▶ **DIRECTIONS FOR THIS TASK**: When you transcribe the entries, reproduce every character and exclude the images.

Collected data entries:
——

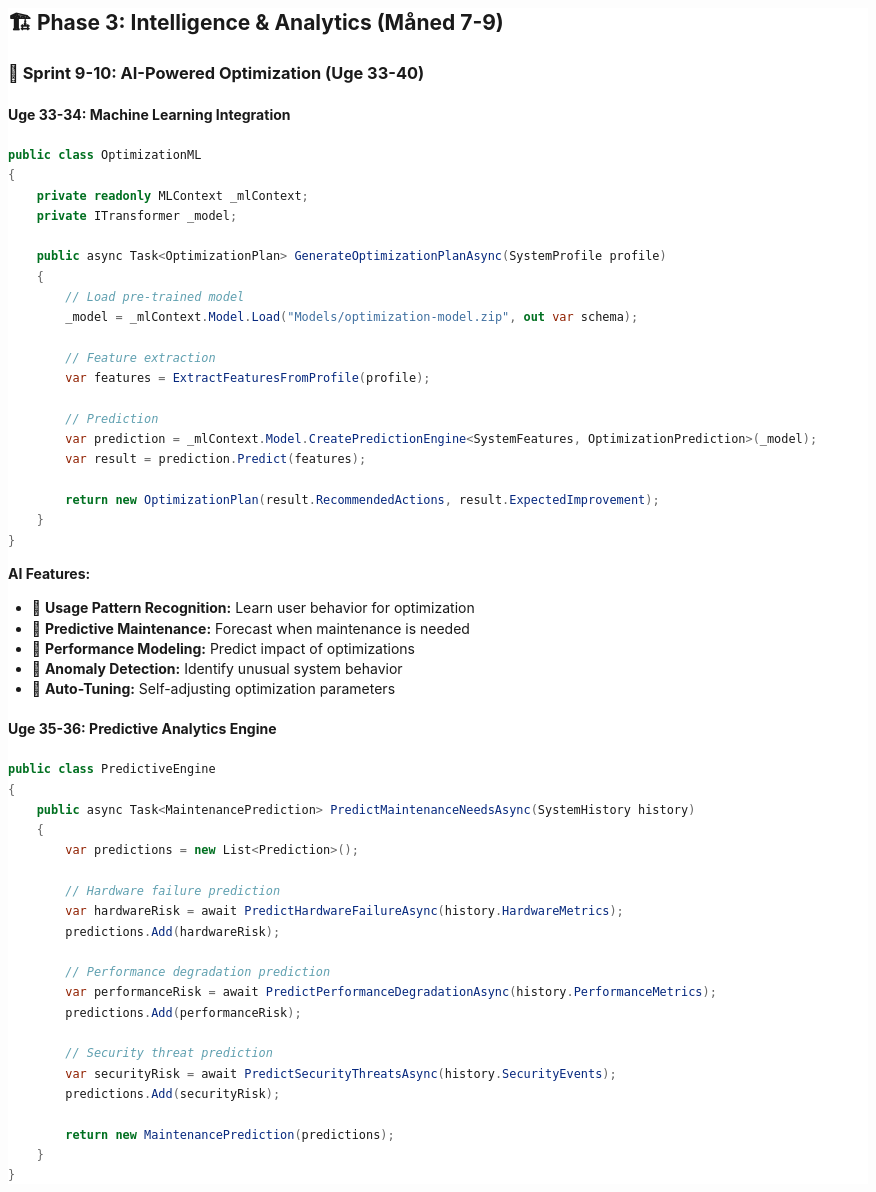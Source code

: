
## 🏗️ Phase 3: Intelligence & Analytics (Måned 7-9)

### 🎯 **Sprint 9-10: AI-Powered Optimization (Uge 33-40)**

#### **Uge 33-34: Machine Learning Integration**
```csharp
public class OptimizationML
{
    private readonly MLContext _mlContext;
    private ITransformer _model;
    
    public async Task<OptimizationPlan> GenerateOptimizationPlanAsync(SystemProfile profile)
    {
        // Load pre-trained model
        _model = _mlContext.Model.Load("Models/optimization-model.zip", out var schema);
        
        // Feature extraction
        var features = ExtractFeaturesFromProfile(profile);
        
        // Prediction
        var prediction = _mlContext.Model.CreatePredictionEngine<SystemFeatures, OptimizationPrediction>(_model);
        var result = prediction.Predict(features);
        
        return new OptimizationPlan(result.RecommendedActions, result.ExpectedImprovement);
    }
}
```

**AI Features:**
- 🤖 **Usage Pattern Recognition:** Learn user behavior for optimization
- 🤖 **Predictive Maintenance:** Forecast when maintenance is needed  
- 🤖 **Performance Modeling:** Predict impact of optimizations
- 🤖 **Anomaly Detection:** Identify unusual system behavior
- 🤖 **Auto-Tuning:** Self-adjusting optimization parameters

#### **Uge 35-36: Predictive Analytics Engine**
```csharp
public class PredictiveEngine
{
    public async Task<MaintenancePrediction> PredictMaintenanceNeedsAsync(SystemHistory history)
    {
        var predictions = new List<Prediction>();
        
        // Hardware failure prediction
        var hardwareRisk = await PredictHardwareFailureAsync(history.HardwareMetrics);
        predictions.Add(hardwareRisk);
        
        // Performance degradation prediction
        var performanceRisk = await PredictPerformanceDegradationAsync(history.PerformanceMetrics);
        predictions.Add(performanceRisk);
        
        // Security threat prediction
        var securityRisk = await PredictSecurityThreatsAsync(history.SecurityEvents);
        predictions.Add(securityRisk);
        
        return new MaintenancePrediction(predictions);
    }
}
```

——

▶ **FINISHED EXERCISE**:
Source code

:
## 🏗️ Phase 3: Intelligence & Analytics (Måned 7-9)

### 🎯 **Sprint 9-10: AI-Powered Optimization (Uge 33-40)**

#### **Uge 33-34: Machine Learning Integration**
```csharp
public class OptimizationML
{
    private readonly MLContext _mlContext;
    private ITransformer _model;
    
    public async Task<OptimizationPlan> GenerateOptimizationPlanAsync(SystemProfile profile)
    {
        // Load pre-trained model
        _model = _mlContext.Model.Load("Models/optimization-model.zip", out var schema);
        
        // Feature extraction
        var features = ExtractFeaturesFromProfile(profile);
        
        // Prediction
        var prediction = _mlContext.Model.CreatePredictionEngine<SystemFeatures, OptimizationPrediction>(_model);
        var result = prediction.Predict(features);
        
        return new OptimizationPlan(result.RecommendedActions, result.ExpectedImprovement);
    }
}
```

**AI Features:**
- 🤖 **Usage Pattern Recognition:** Learn user behavior for optimization
- 🤖 **Predictive Maintenance:** Forecast when maintenance is needed  
- 🤖 **Performance Modeling:** Predict impact of optimizations
- 🤖 **Anomaly Detection:** Identify unusual system behavior
- 🤖 **Auto-Tuning:** Self-adjusting optimization parameters

#### **Uge 35-36: Predictive Analytics Engine**
```csharp
public class PredictiveEngine
{
    public async Task<MaintenancePrediction> PredictMaintenanceNeedsAsync(SystemHistory history)
    {
        var predictions = new List<Prediction>();
        
        // Hardware failure prediction
        var hardwareRisk = await PredictHardwareFailureAsync(history.HardwareMetrics);
        predictions.Add(hardwareRisk);
        
        // Performance degradation prediction
        var performanceRisk = await PredictPerformanceDegradationAsync(history.PerformanceMetrics);
        predictions.Add(performanceRisk);
        
        // Security threat prediction
        var securityRisk = await PredictSecurityThreatsAsync(history.SecurityEvents);
        predictions.Add(securityRisk);
        
        return new MaintenancePrediction(predictions);
    }
}
```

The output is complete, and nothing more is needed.